● **Task statement**
In the entries that follow, find the line containing "ax=u \,\&\, bx=v)\Rightarrow \\"; from there, copy every line exactly through the line containing "Если $\nu_a=\nu_b$, то, в".

● **Supplied data**
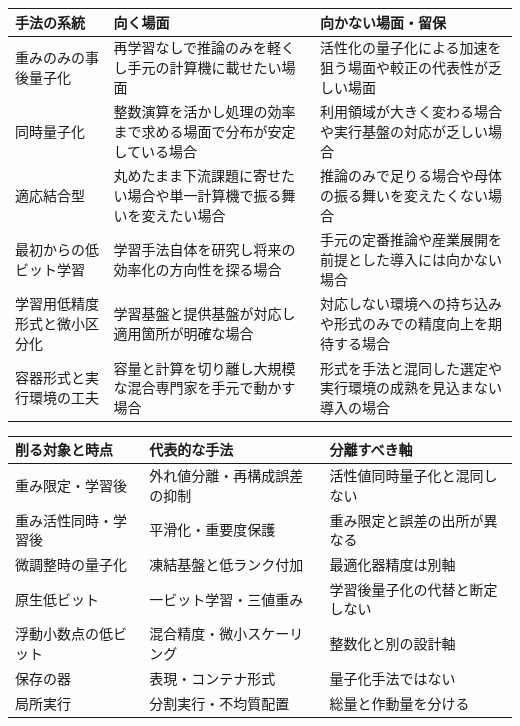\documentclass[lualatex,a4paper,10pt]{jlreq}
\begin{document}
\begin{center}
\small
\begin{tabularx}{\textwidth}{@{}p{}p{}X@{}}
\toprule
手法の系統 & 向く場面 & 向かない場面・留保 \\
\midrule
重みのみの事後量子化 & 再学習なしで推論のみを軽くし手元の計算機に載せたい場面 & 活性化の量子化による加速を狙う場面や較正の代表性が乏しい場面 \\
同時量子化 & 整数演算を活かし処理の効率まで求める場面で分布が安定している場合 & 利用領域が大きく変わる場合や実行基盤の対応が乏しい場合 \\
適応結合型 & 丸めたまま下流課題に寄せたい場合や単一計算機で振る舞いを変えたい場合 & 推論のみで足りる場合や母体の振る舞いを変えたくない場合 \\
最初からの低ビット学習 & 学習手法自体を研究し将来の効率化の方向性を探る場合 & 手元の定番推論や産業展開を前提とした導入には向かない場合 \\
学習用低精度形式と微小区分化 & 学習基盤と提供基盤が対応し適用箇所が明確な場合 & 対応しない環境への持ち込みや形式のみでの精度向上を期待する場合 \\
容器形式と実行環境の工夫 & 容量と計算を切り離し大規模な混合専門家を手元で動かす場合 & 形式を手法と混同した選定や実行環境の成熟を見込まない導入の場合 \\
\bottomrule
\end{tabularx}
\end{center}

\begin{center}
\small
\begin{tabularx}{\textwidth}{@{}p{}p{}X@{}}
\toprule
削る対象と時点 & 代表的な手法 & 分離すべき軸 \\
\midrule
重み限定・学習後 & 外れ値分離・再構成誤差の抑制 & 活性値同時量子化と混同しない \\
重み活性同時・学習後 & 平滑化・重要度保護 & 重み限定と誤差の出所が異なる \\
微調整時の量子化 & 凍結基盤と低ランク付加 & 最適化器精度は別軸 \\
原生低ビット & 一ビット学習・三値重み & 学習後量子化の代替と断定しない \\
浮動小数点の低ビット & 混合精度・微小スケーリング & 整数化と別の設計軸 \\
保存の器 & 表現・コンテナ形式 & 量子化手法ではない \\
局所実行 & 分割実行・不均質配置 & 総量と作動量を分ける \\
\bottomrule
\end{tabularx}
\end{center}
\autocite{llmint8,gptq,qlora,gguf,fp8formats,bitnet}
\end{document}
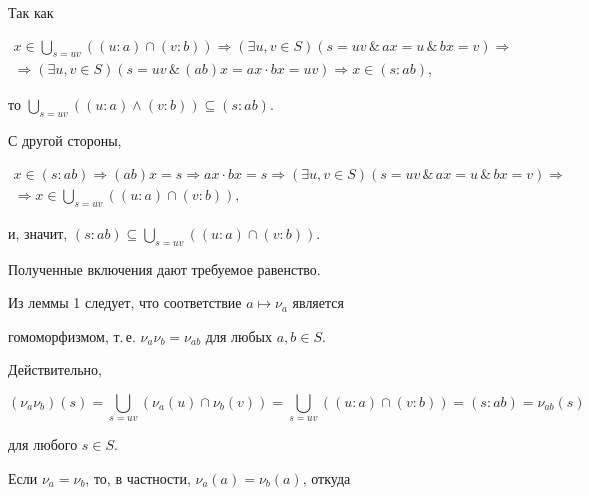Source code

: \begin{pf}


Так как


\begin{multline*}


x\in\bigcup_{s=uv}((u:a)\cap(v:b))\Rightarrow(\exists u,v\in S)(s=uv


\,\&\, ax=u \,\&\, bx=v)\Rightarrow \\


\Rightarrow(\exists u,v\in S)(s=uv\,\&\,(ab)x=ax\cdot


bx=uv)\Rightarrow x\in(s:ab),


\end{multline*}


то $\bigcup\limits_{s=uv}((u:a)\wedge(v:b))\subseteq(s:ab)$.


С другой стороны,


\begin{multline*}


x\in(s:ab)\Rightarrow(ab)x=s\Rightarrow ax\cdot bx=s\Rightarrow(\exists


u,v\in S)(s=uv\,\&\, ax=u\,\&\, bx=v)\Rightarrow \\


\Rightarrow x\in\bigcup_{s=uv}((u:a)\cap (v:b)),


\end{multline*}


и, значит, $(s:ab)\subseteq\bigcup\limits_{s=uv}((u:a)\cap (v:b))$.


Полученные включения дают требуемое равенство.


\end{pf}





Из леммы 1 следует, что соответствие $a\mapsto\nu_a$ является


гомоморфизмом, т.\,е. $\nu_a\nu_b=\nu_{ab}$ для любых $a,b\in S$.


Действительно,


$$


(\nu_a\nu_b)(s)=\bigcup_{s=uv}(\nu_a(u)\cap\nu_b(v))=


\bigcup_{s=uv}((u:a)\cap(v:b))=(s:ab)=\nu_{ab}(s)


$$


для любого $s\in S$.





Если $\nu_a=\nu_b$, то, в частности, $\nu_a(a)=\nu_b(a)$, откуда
==
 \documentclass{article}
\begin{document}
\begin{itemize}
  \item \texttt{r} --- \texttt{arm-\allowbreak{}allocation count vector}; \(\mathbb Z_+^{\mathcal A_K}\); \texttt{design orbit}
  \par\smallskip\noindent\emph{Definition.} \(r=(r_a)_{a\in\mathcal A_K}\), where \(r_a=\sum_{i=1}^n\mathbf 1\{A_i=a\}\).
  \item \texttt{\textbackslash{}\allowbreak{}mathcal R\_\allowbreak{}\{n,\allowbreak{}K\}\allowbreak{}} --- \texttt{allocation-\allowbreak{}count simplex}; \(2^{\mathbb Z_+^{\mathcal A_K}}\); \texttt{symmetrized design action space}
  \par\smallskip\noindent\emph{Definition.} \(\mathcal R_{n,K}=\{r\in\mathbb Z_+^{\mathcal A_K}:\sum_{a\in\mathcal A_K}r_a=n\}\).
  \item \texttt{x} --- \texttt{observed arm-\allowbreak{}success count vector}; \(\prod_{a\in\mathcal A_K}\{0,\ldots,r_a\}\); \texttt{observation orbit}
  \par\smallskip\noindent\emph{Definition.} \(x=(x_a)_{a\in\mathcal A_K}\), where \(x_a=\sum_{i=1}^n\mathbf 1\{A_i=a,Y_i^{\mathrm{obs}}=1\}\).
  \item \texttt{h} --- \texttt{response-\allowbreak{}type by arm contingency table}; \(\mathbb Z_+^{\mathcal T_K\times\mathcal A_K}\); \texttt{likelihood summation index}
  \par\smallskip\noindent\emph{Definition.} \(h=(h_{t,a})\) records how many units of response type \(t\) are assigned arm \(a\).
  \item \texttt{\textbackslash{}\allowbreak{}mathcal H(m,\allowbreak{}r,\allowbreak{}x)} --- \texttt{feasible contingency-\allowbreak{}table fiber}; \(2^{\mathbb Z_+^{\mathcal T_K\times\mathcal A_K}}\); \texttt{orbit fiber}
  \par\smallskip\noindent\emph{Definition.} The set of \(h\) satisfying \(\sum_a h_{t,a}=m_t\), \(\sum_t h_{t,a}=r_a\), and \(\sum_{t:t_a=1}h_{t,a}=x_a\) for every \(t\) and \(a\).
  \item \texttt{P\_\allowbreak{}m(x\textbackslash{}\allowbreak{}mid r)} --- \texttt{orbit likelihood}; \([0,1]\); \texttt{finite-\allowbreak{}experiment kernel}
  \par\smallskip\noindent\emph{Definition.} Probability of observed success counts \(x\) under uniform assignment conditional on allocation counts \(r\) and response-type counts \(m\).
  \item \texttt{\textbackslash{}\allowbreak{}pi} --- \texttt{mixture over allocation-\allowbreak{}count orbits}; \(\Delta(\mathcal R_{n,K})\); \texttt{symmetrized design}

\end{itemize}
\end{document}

● **Solution for this exercise**
\,\&\, ax=u \,\&\, bx=v)\Rightarrow \\


\Rightarrow(\exists u,v\in S)(s=uv\,\&\,(ab)x=ax\cdot


bx=uv)\Rightarrow x\in(s:ab),


\end{multline*}


то $\bigcup\limits_{s=uv}((u:a)\wedge(v:b))\subseteq(s:ab)$.


С другой стороны,


\begin{multline*}


x\in(s:ab)\Rightarrow(ab)x=s\Rightarrow ax\cdot bx=s\Rightarrow(\exists


u,v\in S)(s=uv\,\&\, ax=u\,\&\, bx=v)\Rightarrow \\


\Rightarrow x\in\bigcup_{s=uv}((u:a)\cap (v:b)),


\end{multline*}


и, значит, $(s:ab)\subseteq\bigcup\limits_{s=uv}((u:a)\cap (v:b))$.


Полученные включения дают требуемое равенство.


\end{pf}





Из леммы 1 следует, что соответствие $a\mapsto\nu_a$ является


гомоморфизмом, т.\,е. $\nu_a\nu_b=\nu_{ab}$ для любых $a,b\in S$.


Действительно,


$$


(\nu_a\nu_b)(s)=\bigcup_{s=uv}(\nu_a(u)\cap\nu_b(v))=


\bigcup_{s=uv}((u:a)\cap(v:b))=(s:ab)=\nu_{ab}(s)


$$


для любого $s\in S$.





Если $\nu_a=\nu_b$, то, в частности, $\nu_a(a)=\nu_b(a)$, откуда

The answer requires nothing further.